- _Work to complete_: Which lines of the data contain the string "Classifier"? Show each of them.

-- Input for this task follows --

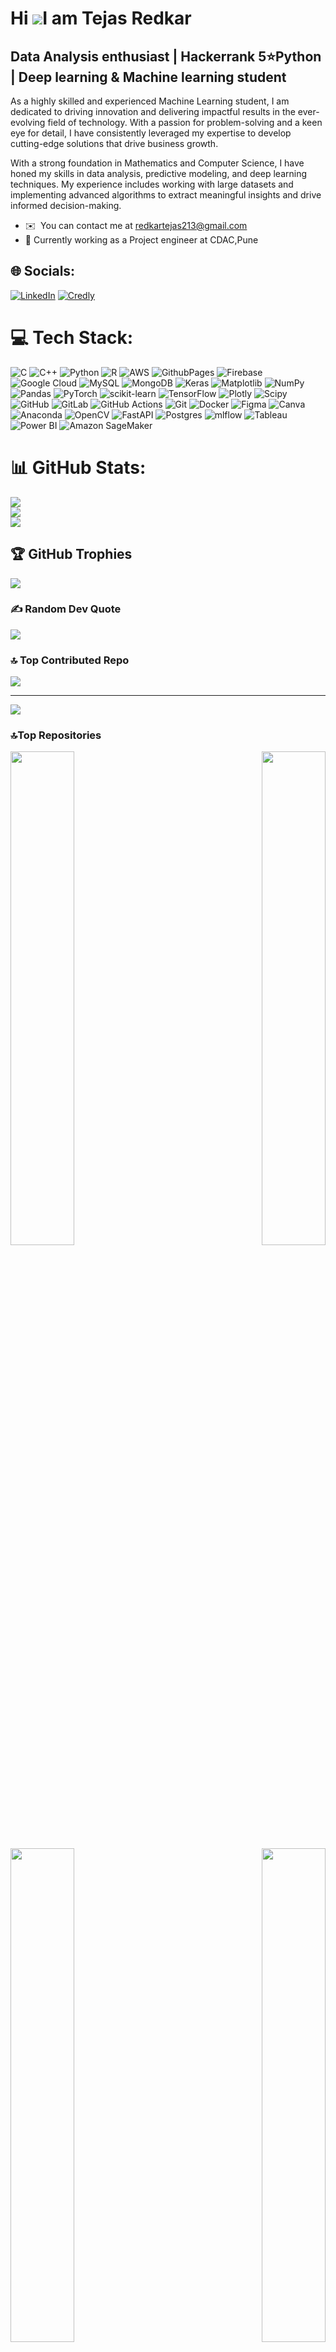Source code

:Hi ![](https://user-images.githubusercontent.com/18350557/176309783-0785949b-9127-417c-8b55-ab5a4333674e.gif)I am Tejas Redkar
====================================================================================================================================

Data Analysis enthusiast | Hackerrank 5⭐Python | Deep learning & Machine learning student
----------------------------------------------------------------------------------------------------------------

As a highly skilled and experienced Machine Learning student, I am dedicated to driving innovation and delivering impactful results in the ever-evolving field of technology. With a passion for problem-solving and a keen eye for detail, I have consistently leveraged my expertise to develop cutting-edge solutions that drive business growth.

With a strong foundation in Mathematics and Computer Science, I have honed my skills in data analysis, predictive modeling, and deep learning techniques. My experience includes working with large datasets and implementing advanced algorithms to extract meaningful insights and drive informed decision-making.

* ✉️  You can contact me at [redkartejas213@gmail.com](mailto:redkartejas213@gmail.com)
* 🏢  Currently working as a Project engineer at CDAC,Pune


## 🌐 Socials:
[![LinkedIn](https://img.shields.io/badge/linkedin-%230077B5.svg?style=for-the-badge&logo=linkedin&logoColor=white)](https://linkedin.com/in/tejas-redkar21) [![Credly](https://img.shields.io/badge/credly-%23000000.svg?style=for-the-badge&logo=credly&logoColor=white)](https://www.credly.com/users/tejas-redkar.21/badges)


# 💻 Tech Stack:
![C](https://img.shields.io/badge/c-%2300599C.svg?style=for-the-badge&logo=c&logoColor=white) ![C++](https://img.shields.io/badge/c++-%2300599C.svg?style=for-the-badge&logo=c%2B%2B&logoColor=white) ![Python](https://img.shields.io/badge/python-3670A0?style=for-the-badge&logo=python&logoColor=ffdd54) ![R](https://img.shields.io/badge/r-%23276DC3.svg?style=for-the-badge&logo=r&logoColor=white) ![AWS](https://img.shields.io/badge/AWS-%23FF9900.svg?style=for-the-badge&logo=amazon-aws&logoColor=white) ![GithubPages](https://img.shields.io/badge/github%20pages-121013?style=for-the-badge&logo=github&logoColor=white) ![Firebase](https://img.shields.io/badge/firebase-%23039BE5.svg?style=for-the-badge&logo=firebase) ![Google Cloud](https://img.shields.io/badge/GoogleCloud-%234285F4.svg?style=for-the-badge&logo=google-cloud&logoColor=white) ![MySQL](https://img.shields.io/badge/mysql-4479A1.svg?style=for-the-badge&logo=mysql&logoColor=white) ![MongoDB](https://img.shields.io/badge/MongoDB-%234ea94b.svg?style=for-the-badge&logo=mongodb&logoColor=white) ![Keras](https://img.shields.io/badge/Keras-%23D00000.svg?style=for-the-badge&logo=Keras&logoColor=white) ![Matplotlib](https://img.shields.io/badge/Matplotlib-%23ffffff.svg?style=for-the-badge&logo=Matplotlib&logoColor=black) ![NumPy](https://img.shields.io/badge/numpy-%23013243.svg?style=for-the-badge&logo=numpy&logoColor=white) ![Pandas](https://img.shields.io/badge/pandas-%23150458.svg?style=for-the-badge&logo=pandas&logoColor=white) ![PyTorch](https://img.shields.io/badge/PyTorch-%23EE4C2C.svg?style=for-the-badge&logo=PyTorch&logoColor=white) ![scikit-learn](https://img.shields.io/badge/scikit--learn-%23F7931E.svg?style=for-the-badge&logo=scikit-learn&logoColor=white) ![TensorFlow](https://img.shields.io/badge/TensorFlow-%23FF6F00.svg?style=for-the-badge&logo=TensorFlow&logoColor=white) ![Plotly](https://img.shields.io/badge/Plotly-%233F4F75.svg?style=for-the-badge&logo=plotly&logoColor=white) ![Scipy](https://img.shields.io/badge/SciPy-%230C55A5.svg?style=for-the-badge&logo=scipy&logoColor=%white) ![GitHub](https://img.shields.io/badge/github-%23121011.svg?style=for-the-badge&logo=github&logoColor=white) ![GitLab](https://img.shields.io/badge/gitlab-%23181717.svg?style=for-the-badge&logo=gitlab&logoColor=white) ![GitHub Actions](https://img.shields.io/badge/github%20actions-%232671E5.svg?style=for-the-badge&logo=githubactions&logoColor=white) ![Git](https://img.shields.io/badge/git-%23F05033.svg?style=for-the-badge&logo=git&logoColor=white) ![Docker](https://img.shields.io/badge/docker-%230db7ed.svg?style=for-the-badge&logo=docker&logoColor=white) ![Figma](https://img.shields.io/badge/figma-%23F24E1E.svg?style=for-the-badge&logo=figma&logoColor=white) ![Canva](https://img.shields.io/badge/Canva-%2300C4CC.svg?style=for-the-badge&logo=Canva&logoColor=white) ![Anaconda](https://img.shields.io/badge/Anaconda-%2344A833.svg?style=for-the-badge&logo=anaconda&logoColor=white) ![OpenCV](https://img.shields.io/badge/opencv-%23white.svg?style=for-the-badge&logo=opencv&logoColor=white) ![FastAPI](https://img.shields.io/badge/FastAPI-005571?style=for-the-badge&logo=fastapi) ![Postgres](https://img.shields.io/badge/postgres-%23316192.svg?style=for-the-badge&logo=postgresql&logoColor=white) ![mlflow](https://img.shields.io/badge/mlflow-%23d9ead3.svg?style=for-the-badge&logo=numpy&logoColor=blue) ![Tableau](https://img.shields.io/badge/tableau-%23E97627.svg?style=for-the-badge&logo=tableau&logoColor=white) ![Power BI](https://img.shields.io/badge/powerbi-%23F2C811.svg?style=for-the-badge&logo=powerbi&logoColor=black)
![Amazon SageMaker](https://img.shields.io/badge/amazon%20sagemaker-%23FF9900.svg?style=for-the-badge&logo=amazon-sagemaker&logoColor=white)


# 📊 GitHub Stats:
![](https://github-readme-stats.vercel.app/api?username=tejred213&theme=ayu-mirage&hide_border=false&include_all_commits=false&count_private=false)<br/>
![](https://github-readme-streak-stats.herokuapp.com/?user=tejred213&theme=ayu-mirage&hide_border=false)<br/>
![](https://github-readme-stats.vercel.app/api/top-langs/?username=tejred213&theme=ayu-mirage&hide_border=false&include_all_commits=false&count_private=false&layout=compact)

## 🏆 GitHub Trophies
![](https://github-profile-trophy.vercel.app/?username=tejred213&theme=ayu-mirage&no-frame=false&no-bg=true&margin-w=4)

### ✍️ Random Dev Quote
![](https://quotes-github-readme.vercel.app/api?type=vetical&theme=gruvbox)

### 🔝 Top Contributed Repo
![](https://github-contributor-stats.vercel.app/api?username=tejred213&limit=5&theme=ayu-mirage&combine_all_yearly_contributions=true)

---
[![](https://visitcount.itsvg.in/api?id=tejred213&icon=1&color=7)](https://visitcount.itsvg.in)

<!-- Proudly created with GPRM ( https://gprm.itsvg.in ) -->

<!-- Proudly created with GPRM ( https://gprm.itsvg.in ) -->
### 🔝Top Repositories

<div width="100%" align="center">
  <a href="https://github.com/tejred213/Movie-Recommender" align="left">
    <img align="left" width="45%" src="https://github-readme-stats.vercel.app/api/pin/?username=tejred213&repo=Movie-Recommender&title_color=6e40c9&text_color=f0f3fa&icon_color=f0f3fa&bg_color=1b1e23&hide_border=true&locale=en" />
  </a>
  <a href="https://github.com/tejred213/SMS-Spam-Classifier" align="right">
    <img align="right" width="45%" src="https://github-readme-stats.vercel.app/api/pin/?username=tejred213&repo=SMS-Spam-Classifier&title_color=00bfa5&text_color=f0f3fa&icon_color=f0f3fa&bg_color=2d333b&hide_border=true&locale=en" />
  </a>
</div>
<br /><br /><br /><br /><br /><br /><br />
<div width="100%" align="center">
  <a href="https://github.com/tejred213/Football-Analysis" align="left">
    <img align="left" width="45%" src="https://github-readme-stats.vercel.app/api/pin/?username=tejred213&repo=Football-Analysis&title_color=ff7043&text_color=f0f3fa&icon_color=f0f3fa&bg_color=39424e&hide_border=true&locale=en" />
  </a>
  <a href="https://github.com/tejred213/Twitter-Sentiment-Analysis" align="right">
    <img align="right" width="45%" src="https://github-readme-stats.vercel.app/api/pin/?username=tejred213&repo=Twitter-Sentiment-Analysis&title_color=4caf50&text_color=f0f3fa&icon_color=f0f3fa&bg_color=263238&hide_border=true&locale=en" />
  </a>
</div>

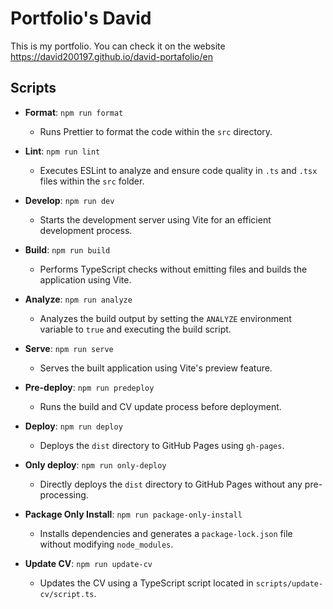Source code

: # Portfolio's David

This is my portfolio. You can check it on the website https://david200197.github.io/david-portafolio/en

## Scripts

- **Format**: `npm run format`

  - Runs Prettier to format the code within the `src` directory.

- **Lint**: `npm run lint`

  - Executes ESLint to analyze and ensure code quality in `.ts` and `.tsx` files within the `src` folder.

- **Develop**: `npm run dev`

  - Starts the development server using Vite for an efficient development process.

- **Build**: `npm run build`

  - Performs TypeScript checks without emitting files and builds the application using Vite.

- **Analyze**: `npm run analyze`

  - Analyzes the build output by setting the `ANALYZE` environment variable to `true` and executing the build script.

- **Serve**: `npm run serve`

  - Serves the built application using Vite's preview feature.

- **Pre-deploy**: `npm run predeploy`

  - Runs the build and CV update process before deployment.

- **Deploy**: `npm run deploy`

  - Deploys the `dist` directory to GitHub Pages using `gh-pages`.

- **Only deploy**: `npm run only-deploy`

  - Directly deploys the `dist` directory to GitHub Pages without any pre-processing.

- **Package Only Install**: `npm run package-only-install`

  - Installs dependencies and generates a `package-lock.json` file without modifying `node_modules`.

- **Update CV**: `npm run update-cv`
  - Updates the CV using a TypeScript script located in `scripts/update-cv/script.ts`.

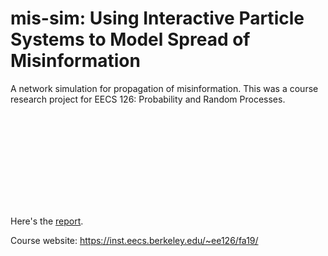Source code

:# mis-sim: Using Interactive Particle Systems to Model Spread of Misinformation
A network simulation for propagation of misinformation. This was a course research project for EECS 126: Probability and Random Processes.

<object data="https://github.com/gallanoe/mis-sim/blob/master/report.pdf" type="application/pdf" width="700px" height="700px">
    <embed src="https://github.com/gallanoe/mis-sim/blob/master/report.pdf">
        <p>Here's the <a href="https://github.com/gallanoe/mis-sim/blob/master/report.pdf">report</a>.</p>
    </embed>
</object>

Course website: https://inst.eecs.berkeley.edu/~ee126/fa19/
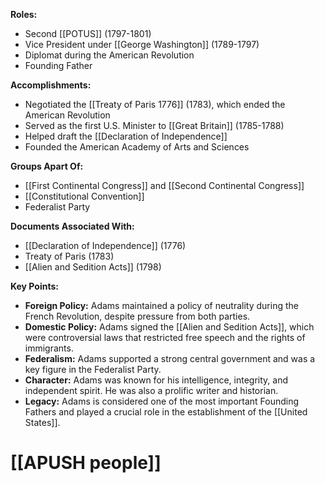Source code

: **Roles:**

* Second [[POTUS]] (1797-1801)
* Vice President under [[George Washington]] (1789-1797)
* Diplomat during the American Revolution
* Founding Father

**Accomplishments:**

* Negotiated the [[Treaty of Paris 1776]] (1783), which ended the American Revolution
* Served as the first U.S. Minister to [[Great Britain]] (1785-1788)
* Helped draft the [[Declaration of Independence]]
* Founded the American Academy of Arts and Sciences

**Groups Apart Of:**

* [[First Continental Congress]] and [[Second Continental Congress]]
* [[Constitutional Convention]]
* Federalist Party

**Documents Associated With:**

* [[Declaration of Independence]] (1776)
* Treaty of Paris (1783)
* [[Alien and Sedition Acts]] (1798)

**Key Points:**

* **Foreign Policy:** Adams maintained a policy of neutrality during the French Revolution, despite pressure from both parties.
* **Domestic Policy:** Adams signed the [[Alien and Sedition Acts]], which were controversial laws that restricted free speech and the rights of immigrants.
* **Federalism:** Adams supported a strong central government and was a key figure in the Federalist Party.
* **Character:** Adams was known for his intelligence, integrity, and independent spirit. He was also a prolific writer and historian.
* **Legacy:** Adams is considered one of the most important Founding Fathers and played a crucial role in the establishment of the [[United States]].
# [[APUSH people]]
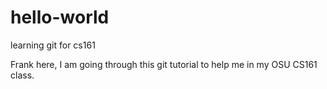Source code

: # hello-world
learning git for cs161

Frank here, I am going through this git tutorial to help me in my OSU CS161 class.
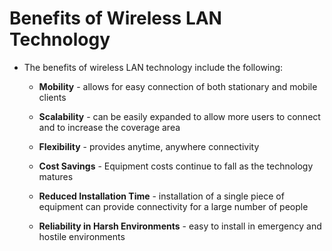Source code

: # Benefits of Wireless LAN Technology

- The benefits of wireless LAN technology include the following:

   - **Mobility** - allows for easy connection of both stationary and mobile clients
   
   - **Scalability** - can be easily expanded to allow more users to connect and to increase the coverage area
   
   - **Flexibility** - provides anytime, anywhere connectivity
   
   - **Cost Savings** - Equipment costs continue to fall as the technology matures
   
   - **Reduced Installation Time** - installation of a single piece of equipment can provide connectivity for a large number of people
   
   - **Reliability in Harsh Environments** - easy to install in emergency and hostile environments
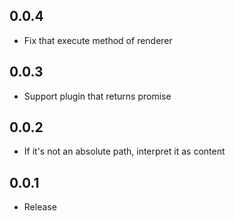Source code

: ## 0.0.4
- Fix that execute method of renderer

## 0.0.3
- Support plugin that returns promise

## 0.0.2
- If it's not an absolute path, interpret it as content

## 0.0.1
- Release
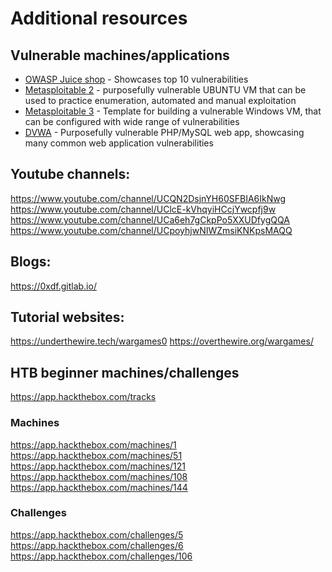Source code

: # Additional resources

## Vulnerable machines/applications

- [OWASP Juice shop](https://owasp.org/www-project-juice-shop/) - Showcases top 10 vulnerabilities
- [Metasploitable 2](https://docs.rapid7.com/metasploit/metasploitable-2-exploitability-guide/) - purposefully vulnerable UBUNTU VM that can be used to practice enumeration, automated and manual exploitation
- [Metasploitable 3](https://github.com/rapid7/metasploitable3) - Template for building a vulnerable Windows VM, that can be configured with wide range of vulnerabilities
- [DVWA](https://github.com/digininja/DVWA) - Purposefully vulnerable PHP/MySQL web app, showcasing many common web application vulnerabilities

## Youtube channels:
https://www.youtube.com/channel/UCQN2DsjnYH60SFBIA6IkNwg
https://www.youtube.com/channel/UClcE-kVhqyiHCcjYwcpfj9w
https://www.youtube.com/channel/UCa6eh7gCkpPo5XXUDfygQQA
https://www.youtube.com/channel/UCpoyhjwNIWZmsiKNKpsMAQQ

## Blogs:
https://0xdf.gitlab.io/

## Tutorial websites:
https://underthewire.tech/wargames0
https://overthewire.org/wargames/

## HTB beginner machines/challenges

https://app.hackthebox.com/tracks

### Machines
https://app.hackthebox.com/machines/1
https://app.hackthebox.com/machines/51
https://app.hackthebox.com/machines/121
https://app.hackthebox.com/machines/108
https://app.hackthebox.com/machines/144

### Challenges
https://app.hackthebox.com/challenges/5
https://app.hackthebox.com/challenges/6
https://app.hackthebox.com/challenges/106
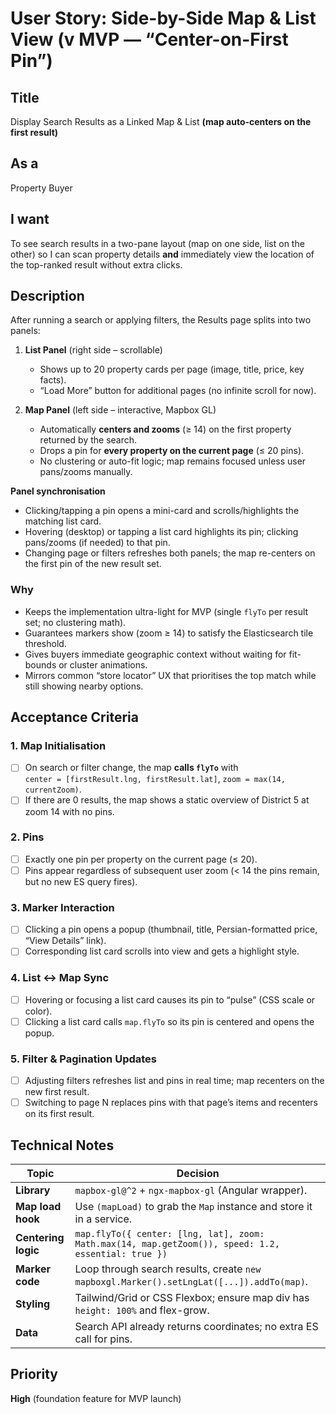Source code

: # User Story: Side-by-Side Map & List View (v MVP — “Center-on-First Pin”)

## Title

Display Search Results as a Linked Map & List **(map auto-centers on the first result)**

## As a

Property Buyer

## I want

To see search results in a two-pane layout (map on one side, list on the other) so I can scan property details **and** immediately view the location of the top-ranked result without extra clicks.

## Description

After running a search or applying filters, the Results page splits into two panels:

1. **List Panel** (right side – scrollable)

   - Shows up to 20 property cards per page (image, title, price, key facts).
   - “Load More” button for additional pages (no infinite scroll for now).

2. **Map Panel** (left side – interactive, Mapbox GL)
   - Automatically **centers and zooms** (≥ 14) on the first property returned by the search.
   - Drops a pin for **every property on the current page** (≤ 20 pins).
   - No clustering or auto-fit logic; map remains focused unless user pans/zooms manually.

**Panel synchronisation**

- Clicking/tapping a pin opens a mini-card and scrolls/­highlights the matching list card.
- Hovering (desktop) or tapping a list card highlights its pin; clicking pans/zooms (if needed) to that pin.
- Changing page or filters refreshes both panels; the map re-centers on the first pin of the new result set.

### Why

- Keeps the implementation ultra-light for MVP (single `flyTo` per result set; no clustering math).
- Guarantees markers show (zoom ≥ 14) to satisfy the Elasticsearch tile threshold.
- Gives buyers immediate geographic context without waiting for fit-bounds or cluster animations.
- Mirrors common “store locator” UX that prioritises the top match while still showing nearby options.

## Acceptance Criteria

### 1. Map Initialisation

- [ ] On search or filter change, the map **calls `flyTo`** with  
       `center = [firstResult.lng, firstResult.lat]`, `zoom = max(14, currentZoom)`.
- [ ] If there are 0 results, the map shows a static overview of District 5 at zoom 14 with no pins.

### 2. Pins

- [ ] Exactly one pin per property on the current page (≤ 20).
- [ ] Pins appear regardless of subsequent user zoom (< 14 the pins remain, but no new ES query fires).

### 3. Marker Interaction

- [ ] Clicking a pin opens a popup (thumbnail, title, Persian-formatted price, “View Details” link).
- [ ] Corresponding list card scrolls into view and gets a highlight style.

### 4. List ↔ Map Sync

- [ ] Hovering or focusing a list card causes its pin to “pulse” (CSS scale or color).
- [ ] Clicking a list card calls `map.flyTo` so its pin is centered and opens the popup.

### 5. Filter & Pagination Updates

- [ ] Adjusting filters refreshes list and pins in real time; map recenters on the new first result.
- [ ] Switching to page N replaces pins with that page’s items and recenters on its first result.

## Technical Notes

| Topic               | Decision                                                                                            |
| ------------------- | --------------------------------------------------------------------------------------------------- |
| **Library**         | `mapbox-gl@^2` + `ngx-mapbox-gl` (Angular wrapper).                                                 |
| **Map load hook**   | Use `(mapLoad)` to grab the `Map` instance and store it in a service.                               |
| **Centering logic** | `map.flyTo({ center: [lng, lat], zoom: Math.max(14, map.getZoom()), speed: 1.2, essential: true })` |
| **Marker code**     | Loop through search results, create `new mapboxgl.Marker().setLngLat([...]).addTo(map)`.            |
| **Styling**         | Tailwind/Grid or CSS Flexbox; ensure map div has `height: 100%` and flex-grow.                      |
| **Data**            | Search API already returns coordinates; no extra ES call for pins.                                  |

## Priority

**High** (foundation feature for MVP launch)
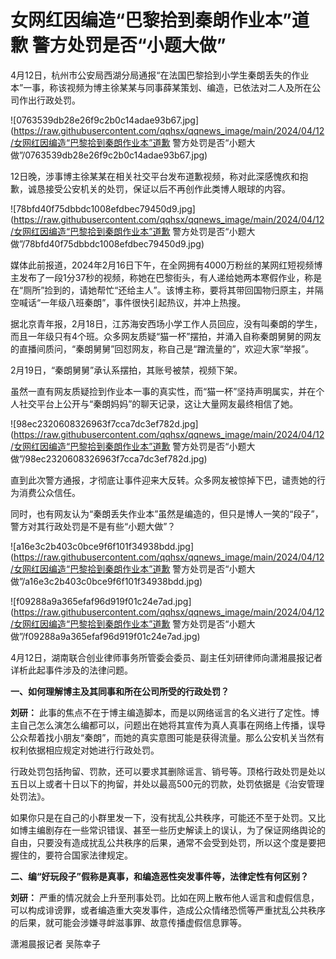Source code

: # 女网红因编造“巴黎拾到秦朗作业本”道歉 警方处罚是否“小题大做”

4月12日，杭州市公安局西湖分局通报“在法国巴黎拾到小学生秦朗丢失的作业本”一事，称该视频为博主徐某某与同事薛某策划、编造，已依法对二人及所在公司作出行政处罚。

![0763539db28e26f9c2b0c14adae93b67.jpg](https://raw.githubusercontent.com/qqhsx/qqnews_image/main/2024/04/12/女网红因编造“巴黎拾到秦朗作业本”道歉 警方处罚是否“小题大做”/0763539db28e26f9c2b0c14adae93b67.jpg)

12日晚，涉事博主徐某某在相关社交平台发布道歉视频，称对此深感愧疚和抱歉，诚恳接受公安机关的处罚，保证以后不再创作此类博人眼球的内容。

![78bfd40f75dbbdc1008efdbec79450d9.jpg](https://raw.githubusercontent.com/qqhsx/qqnews_image/main/2024/04/12/女网红因编造“巴黎拾到秦朗作业本”道歉 警方处罚是否“小题大做”/78bfd40f75dbbdc1008efdbec79450d9.jpg)

媒体此前报道，2024年2月16日下午，在全网拥有4000万粉丝的某网红短视频博主发布了一段1分37秒的视频，称她在巴黎街头，有人递给她两本寒假作业，称是在“厕所”捡到的，请她帮忙“还给主人”。该博主称，要将其带回国物归原主，并隔空喊话“一年级八班秦朗”，事件很快引起热议，并冲上热搜。

据北京青年报，2月18日，江苏海安西场小学工作人员回应，没有叫秦朗的学生，而且一年级只有4个班。众多网友质疑“猫一杯”摆拍，并涌入自称秦朗舅舅的网友的直播间质问，“秦朗舅舅”回怼网友，称自己是“蹭流量的”，欢迎大家“举报”。

2月19日，“秦朗舅舅”承认系摆拍，其账号被禁，视频下架。

虽然一直有网友质疑捡到作业本一事的真实性，而“猫一杯”坚持声明属实，并在个人社交平台上公开与“秦朗妈妈”的聊天记录，这让大量网友最终相信了她。

![98ec2320608326963f7cca7dc3ef782d.jpg](https://raw.githubusercontent.com/qqhsx/qqnews_image/main/2024/04/12/女网红因编造“巴黎拾到秦朗作业本”道歉 警方处罚是否“小题大做”/98ec2320608326963f7cca7dc3ef782d.jpg)

直到此次警方通报，才彻底让事件迎来大反转。众多网友被惊掉下巴，谴责她的行为消费公众信任。

同时，也有网友认为“秦朗丢失作业本”虽然是编造的，但只是博人一笑的“段子”，警方对其行政处罚是不是有些“小题大做”？

![a16e3c2b403c0bce9f6f101f34938bdd.jpg](https://raw.githubusercontent.com/qqhsx/qqnews_image/main/2024/04/12/女网红因编造“巴黎拾到秦朗作业本”道歉 警方处罚是否“小题大做”/a16e3c2b403c0bce9f6f101f34938bdd.jpg)

![f09288a9a365efaf96d919f01c24e7ad.jpg](https://raw.githubusercontent.com/qqhsx/qqnews_image/main/2024/04/12/女网红因编造“巴黎拾到秦朗作业本”道歉 警方处罚是否“小题大做”/f09288a9a365efaf96d919f01c24e7ad.jpg)

4月12日，湖南联合创业律师事务所管委会委员、副主任刘研律师向潇湘晨报记者详析此起事件涉及的法律问题。

**一、如何理解博主及其同事和所在公司所受的行政处罚？**

**刘研：**
此事的焦点不在于博主编造脚本，而是以网络谣言的名义进行了定性。博主自己怎么演怎么编都可以，问题出在她将其宣传为真人真事在网络上传播，误导公众帮着找小朋友“秦朗”，而她的真实意图可能是获得流量。那么公安机关当然有权利依据相应规定对她进行行政处罚。

行政处罚包括拘留、罚款，还可以要求其删除谣言、销号等。顶格行政处罚是处以五日以上或者十日以下的拘留，并处以最高500元的罚款，处罚依据是《治安管理处罚法》。

如果你只是在自己的小群里发一下，没有扰乱公共秩序，可能还不至于处罚。又比如博主编剧存在一些常识错误、甚至一些历史解读上的误认，为了保证网络舆论的自由，只要没有造成扰乱公共秩序的后果，通常不会受到处罚，所以这个度是要把握住的，要符合国家法律规定。

**二、编“好玩段子”假称是真事，和编造恶性突发事件等，法律定性有何区别？**

**刘研：**
严重的情况就会上升至刑事处罚。比如在网上散布他人谣言和虚假信息，可以构成诽谤罪，或者编造重大突发事件，造成公众情绪恐慌等严重扰乱公共秩序的后果，就可能会涉嫌寻衅滋事罪、故意传播虚假信息罪等。

潇湘晨报记者 吴陈幸子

-- Input for this task concluded --

- _Response below_:
  <a href="https://github.com/tejred213/SMS-Spam-Classifier" align="right">
    <img align="right" width="45%" src="https://github-readme-stats.vercel.app/api/pin/?username=tejred213&repo=SMS-Spam-Classifier&title_color=00bfa5&text_color=f0f3fa&icon_color=f0f3fa&bg_color=2d333b&hide_border=true&locale=en" />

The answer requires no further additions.